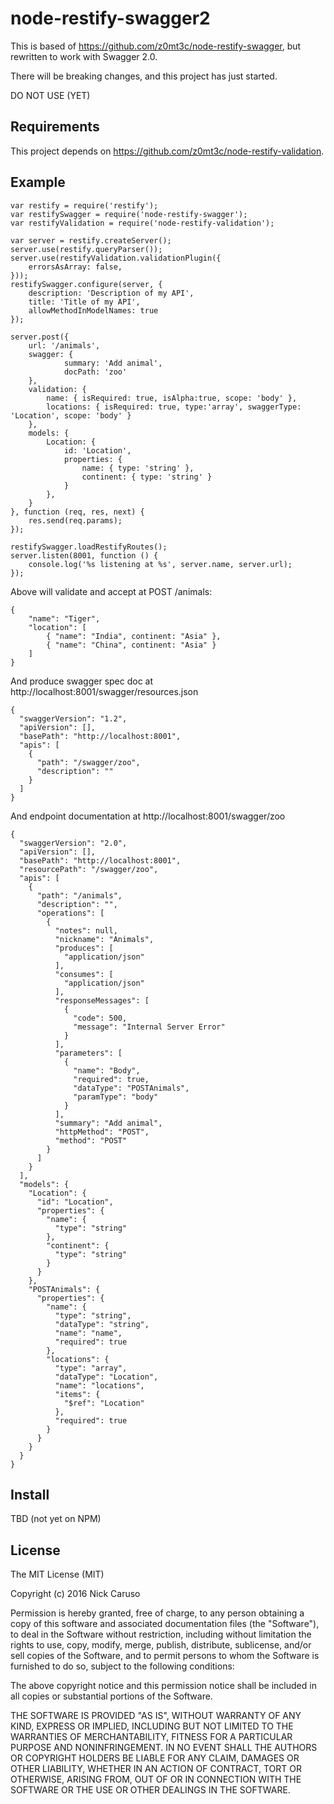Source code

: node-restify-swagger2
=======================

This is based of https://github.com/z0mt3c/node-restify-swagger, but rewritten to work with Swagger 2.0.

There will be breaking changes, and this project has just started.

DO NOT USE (YET)

## Requirements
This project depends on https://github.com/z0mt3c/node-restify-validation.

## Example

    var restify = require('restify');
    var restifySwagger = require('node-restify-swagger');
    var restifyValidation = require('node-restify-validation');

    var server = restify.createServer();
    server.use(restify.queryParser());
    server.use(restifyValidation.validationPlugin({
        errorsAsArray: false,
    }));
    restifySwagger.configure(server, {
        description: 'Description of my API',
        title: 'Title of my API',
        allowMethodInModelNames: true
    });

    server.post({
        url: '/animals',
        swagger: {
                summary: 'Add animal',
                docPath: 'zoo'
        },
        validation: {
            name: { isRequired: true, isAlpha:true, scope: 'body' },
            locations: { isRequired: true, type:'array', swaggerType: 'Location', scope: 'body' }
        },
        models: {
            Location: {
                id: 'Location',
                properties: {
                    name: { type: 'string' },
                    continent: { type: 'string' }
                }
            },
        }
    }, function (req, res, next) {
        res.send(req.params);
    });

    restifySwagger.loadRestifyRoutes();
    server.listen(8001, function () {
        console.log('%s listening at %s', server.name, server.url);
    });


Above will validate and accept at POST /animals:

    {
        "name": "Tiger",
        "location": [
            { "name": "India", continent: "Asia" },
            { "name": "China", continent: "Asia" }
        ]
    }

And produce swagger spec doc at http://localhost:8001/swagger/resources.json

    {
      "swaggerVersion": "1.2",
      "apiVersion": [],
      "basePath": "http://localhost:8001",
      "apis": [
        {
          "path": "/swagger/zoo",
          "description": ""
        }
      ]
    }

And endpoint documentation at http://localhost:8001/swagger/zoo

    {
      "swaggerVersion": "2.0",
      "apiVersion": [],
      "basePath": "http://localhost:8001",
      "resourcePath": "/swagger/zoo",
      "apis": [
        {
          "path": "/animals",
          "description": "",
          "operations": [
            {
              "notes": null,
              "nickname": "Animals",
              "produces": [
                "application/json"
              ],
              "consumes": [
                "application/json"
              ],
              "responseMessages": [
                {
                  "code": 500,
                  "message": "Internal Server Error"
                }
              ],
              "parameters": [
                {
                  "name": "Body",
                  "required": true,
                  "dataType": "POSTAnimals",
                  "paramType": "body"
                }
              ],
              "summary": "Add animal",
              "httpMethod": "POST",
              "method": "POST"
            }
          ]
        }
      ],
      "models": {
        "Location": {
          "id": "Location",
          "properties": {
            "name": {
              "type": "string"
            },
            "continent": {
              "type": "string"
            }
          }
        },
        "POSTAnimals": {
          "properties": {
            "name": {
              "type": "string",
              "dataType": "string",
              "name": "name",
              "required": true
            },
            "locations": {
              "type": "array",
              "dataType": "Location",
              "name": "locations",
              "items": {
                "$ref": "Location"
              },
              "required": true
            }
          }
        }
      }
    }


## Install

TBD (not yet on NPM)

## License


The MIT License (MIT)

Copyright (c) 2016 Nick Caruso

Permission is hereby granted, free of charge, to any person obtaining a copy
of this software and associated documentation files (the "Software"), to deal
in the Software without restriction, including without limitation the rights
to use, copy, modify, merge, publish, distribute, sublicense, and/or sell
copies of the Software, and to permit persons to whom the Software is
furnished to do so, subject to the following conditions:

The above copyright notice and this permission notice shall be included in
all copies or substantial portions of the Software.

THE SOFTWARE IS PROVIDED "AS IS", WITHOUT WARRANTY OF ANY KIND, EXPRESS OR
IMPLIED, INCLUDING BUT NOT LIMITED TO THE WARRANTIES OF MERCHANTABILITY,
FITNESS FOR A PARTICULAR PURPOSE AND NONINFRINGEMENT. IN NO EVENT SHALL THE
AUTHORS OR COPYRIGHT HOLDERS BE LIABLE FOR ANY CLAIM, DAMAGES OR OTHER
LIABILITY, WHETHER IN AN ACTION OF CONTRACT, TORT OR OTHERWISE, ARISING FROM,
OUT OF OR IN CONNECTION WITH THE SOFTWARE OR THE USE OR OTHER DEALINGS IN
THE SOFTWARE.
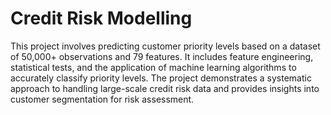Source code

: # Credit Risk Modelling

This project involves predicting customer priority levels based on a dataset of 50,000+ observations and 79 features. It includes feature engineering, statistical tests, and the application of machine learning algorithms to accurately classify priority levels. The project demonstrates a systematic approach to handling large-scale credit risk data and provides insights into customer segmentation for risk assessment.
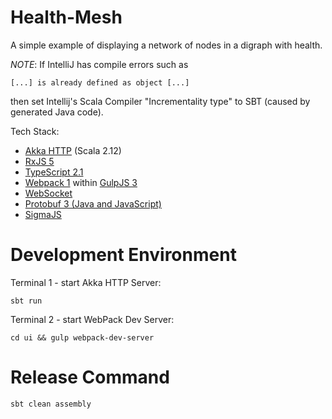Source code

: Health-Mesh
===========

A simple example of displaying a network of nodes in a digraph with health.

*NOTE*: If IntelliJ has compile errors such as

    [...] is already defined as object [...]
then set Intellij's Scala Compiler "Incrementality type" to SBT (caused by generated Java code).

Tech Stack:
* [Akka HTTP](http://doc.akka.io/docs/akka-http/current/scala.html) (Scala 2.12)
* [RxJS 5](http://reactivex.io/rxjs/)
* [TypeScript 2.1](https://www.typescriptlang.org/)
* [Webpack 1](https://webpack.github.io/) within [GulpJS 3](http://gulpjs.com/)
* [WebSocket](https://www.w3.org/TR/websockets/)
* [Protobuf 3 (Java and JavaScript)](https://developers.google.com/protocol-buffers/)
* [SigmaJS](http://sigmajs.org/)


# Development Environment

Terminal 1 - start Akka HTTP Server:

    sbt run

Terminal 2 - start WebPack Dev Server:

    cd ui && gulp webpack-dev-server


# Release Command

    sbt clean assembly
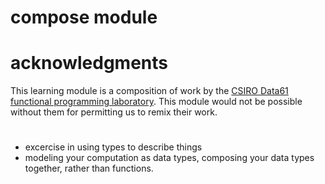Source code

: # compose module

# acknowledgments

This learning module is a composition of work by the [CSIRO Data61 functional programming laboratory](https://github.com/data61/fp-course). This module would not be possible without them for permitting us to remix their work.


# 
- excercise in using types to describe things
- modeling your computation as data types, composing your data types together, rather than functions.

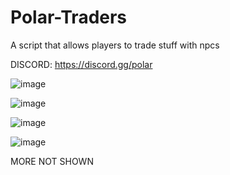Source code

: # Polar-Traders
 A script that allows players to trade stuff with npcs

DISCORD: https://discord.gg/polar

![image](https://user-images.githubusercontent.com/102779658/227053194-57e09218-246b-486e-b284-775db3e369b9.png)


![image](https://user-images.githubusercontent.com/102779658/227053247-a0a26113-688a-4e0d-b0c4-58e11f306e75.png)


![image](https://user-images.githubusercontent.com/102779658/227053351-2c3f0a25-6731-4256-89e1-34fd78be40d0.png)


![image](https://user-images.githubusercontent.com/102779658/227053406-d8590bb4-c754-4004-8aa5-39dbdaf89b70.png)



MORE NOT SHOWN
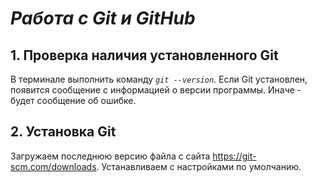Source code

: 
# ***Работа с Git и GitHub***

## 1. Проверка наличия установленного Git
В терминале выполнить команду 
_`git --version`_.
Если Git  установлен, появится сообщение с информацией о версии программы. Иначе - будет сообщение об ошибке.

## 2. Установка Git
Загружаем последнюю версию файла с сайта https://git-scm.com/downloads. Устанавливаем с настройками по умолчанию.


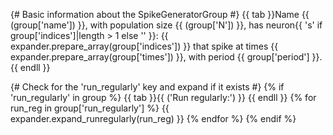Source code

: {# Basic information about the SpikeGeneratorGroup #}
{{ tab }}Name {{ (group['name']) }},
with population size {{ (group['N']) }},
has neuron{{ 's' if group['indices']|length > 1 else '' }}: 
{{ expander.prepare_array(group['indices']) }}
that spike at times 
{{ expander.prepare_array(group['times']) }},
with period {{ group['period'] }}.
{{ endll }}

{# Check for the 'run_regularly' key and expand if it exists #}
{% if 'run_regularly' in group %}
    {{ tab }}{{ ('Run regularly:') }}
    {{ endll }}
    {% for run_reg in group['run_regularly'] %}
        {{ expander.expand_runregularly(run_reg) }}
    {% endfor %}
{% endif %}
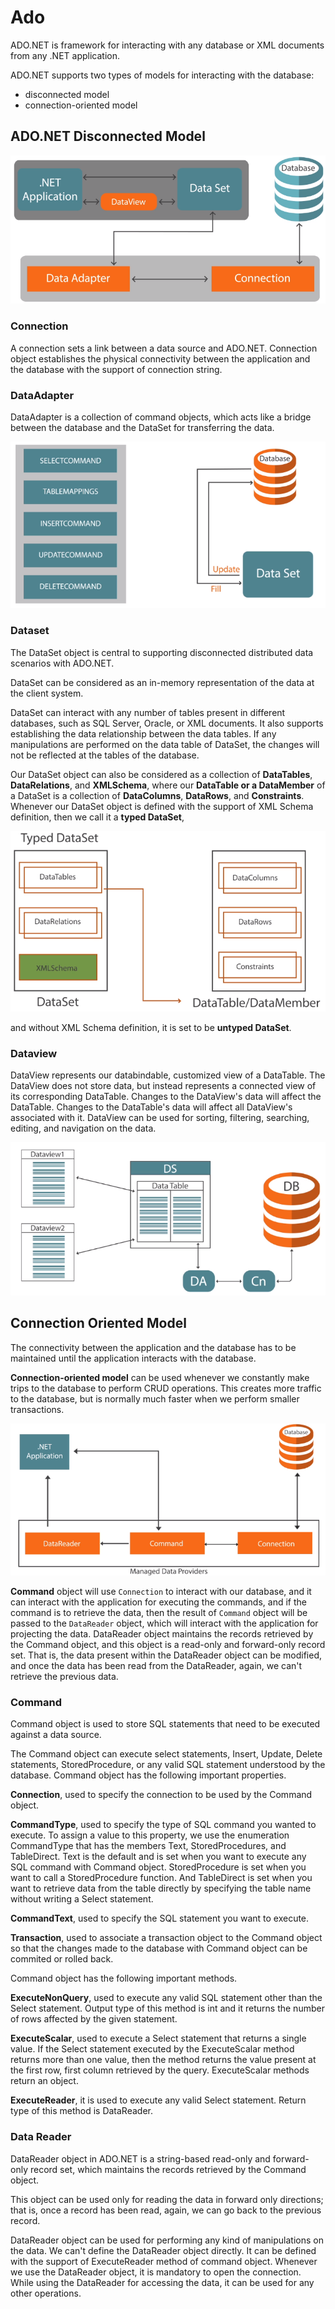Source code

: # Ado

ADO.NET is framework for interacting with any database or XML documents from any .NET application.

ADO.NET supports two types of models for interacting with the database:
- disconnected model
- connection-oriented model

## ADO.NET Disconnected Model

<img src="https://github.com/KiraDiShira/Ado/blob/master/AdoDisconnected/Images/adodisco1.PNG" />

### Connection

A connection sets a link between a data source and ADO.NET. Connection object establishes the physical connectivity between the application and the database with the support of connection string.

### DataAdapter

DataAdapter is a collection of command objects, which acts like a bridge between the database and the DataSet for transferring the data.

<img src="https://github.com/KiraDiShira/Ado/blob/master/AdoDisconnected/Images/adodisco2.PNG" />

### Dataset

The DataSet object is central to supporting disconnected distributed data scenarios with ADO.NET. 

DataSet can be considered as an in-memory representation of the data at the client system. 

DataSet can interact with any number of tables present in different databases, such as SQL Server, Oracle, or XML documents. It also supports establishing the data relationship between the data tables. If any manipulations are performed on the data table of DataSet, the changes will not be reflected at the tables of the database. 

Our DataSet object can also be considered as a collection of **DataTables**, **DataRelations**, and **XMLSchema**, where our **DataTable or a DataMember** of a DataSet is a collection of **DataColumns**, **DataRows**, and **Constraints**. Whenever our DataSet object is defined with the support of XML Schema definition, then we call it a **typed DataSet**, 

<img src="https://github.com/KiraDiShira/Ado/blob/master/AdoDisconnected/Images/adodisco3.PNG" />

and without XML Schema definition, it is set to be **untyped DataSet**. 

### Dataview

DataView represents our databindable, customized view of a DataTable. The DataView does not store data, but instead represents a connected view of its corresponding DataTable. Changes to the DataView's data will affect the DataTable. Changes to the DataTable's data will affect all DataView's associated with it. DataView can be used for sorting, filtering, searching, editing, and navigation on the data.

<img src="https://github.com/KiraDiShira/Ado/blob/master/AdoDisconnected/Images/adodisco4.PNG" />

## Connection Oriented Model

The connectivity between the application and the database has to be maintained until the application interacts with the database.

**Connection-oriented model** can be used whenever we constantly make trips to the database to perform CRUD operations. This creates more traffic to the database, but is normally much faster when we perform smaller transactions. 

<img src="https://github.com/KiraDiShira/Ado/blob/master/AdoDisconnected/Images/adodisco5.PNG" />

**Command** object will use `Connection` to interact with our database, and it can interact with the application for executing the commands, and if the command is to retrieve the data, then the result of `Command` object will be passed to the `DataReader` object, which will interact with the application for projecting the data. DataReader object maintains the records retrieved by the Command object, and this object is a read-only and forward-only record set. That is, the data present within the DataReader object can be modified, and once the data has been read from the DataReader, again, we can't retrieve the previous data.

### Command

Command object is used to store SQL statements that need to be executed against a data source. 

The Command object can execute select statements, Insert, Update, Delete statements, StoredProcedure, or any valid SQL statement understood by the database. Command object has the following important properties. 

**Connection**, used to specify the connection to be used by the Command object. 

**CommandType**, used to specify the type of SQL command you wanted to execute. To assign a value to this property, we use the enumeration CommandType that has the members Text, StoredProcedures, and TableDirect. Text is the default and is set when you want to execute any SQL command with Command object. StoredProcedure is set when you want to call a StoredProcedure function. And TableDirect is set when you want to retrieve data from the table directly by specifying the table name without writing a Select statement. 

**CommandText**, used to specify the SQL statement you want to execute. 

**Transaction**, used to associate a transaction object to the Command object so that the changes made to the database with Command object can be commited or rolled back. 

Command object has the following important methods. 

**ExecuteNonQuery**, used to execute any valid SQL statement other than the Select statement. Output type of this method is int and it returns the number of rows affected by the given statement. 

**ExecuteScalar**, used to execute a Select statement that returns a single value. If the Select statement executed by the ExecuteScalar method returns more than one value, then the method returns the value present at the first row, first column retrieved by the query. ExecuteScalar methods return an object. 

**ExecuteReader**, it is used to execute any valid Select statement. Return type of this method is DataReader.

### Data Reader

DataReader object in ADO.NET is a string-based read-only and forward-only record set, which maintains the records retrieved by the Command object.

This object can be used only for reading the data in forward only directions; that is, once a record has been read, again, we can go back to the previous record. 

DataReader object can be used for performing any kind of manipulations on the data. We can't define the DataReader object directly. It can be defined with the support of ExecuteReader method of command object. Whenever we use the DataReader object, it is mandatory to open the connection. While using the DataReader for accessing the data, it can be used for any other operations.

________________________

EXERCISE REQUIREMENTS: Restate word for word only the lines above from the line containing "## 1. Проверка наличия установленного Git" to the line containing "## 2. Установка Git", both of them included.

ANSWER AREA:
## 1. Проверка наличия установленного Git
В терминале выполнить команду 
_`git --version`_.
Если Git  установлен, появится сообщение с информацией о версии программы. Иначе - будет сообщение об ошибке.

## 2. Установка Git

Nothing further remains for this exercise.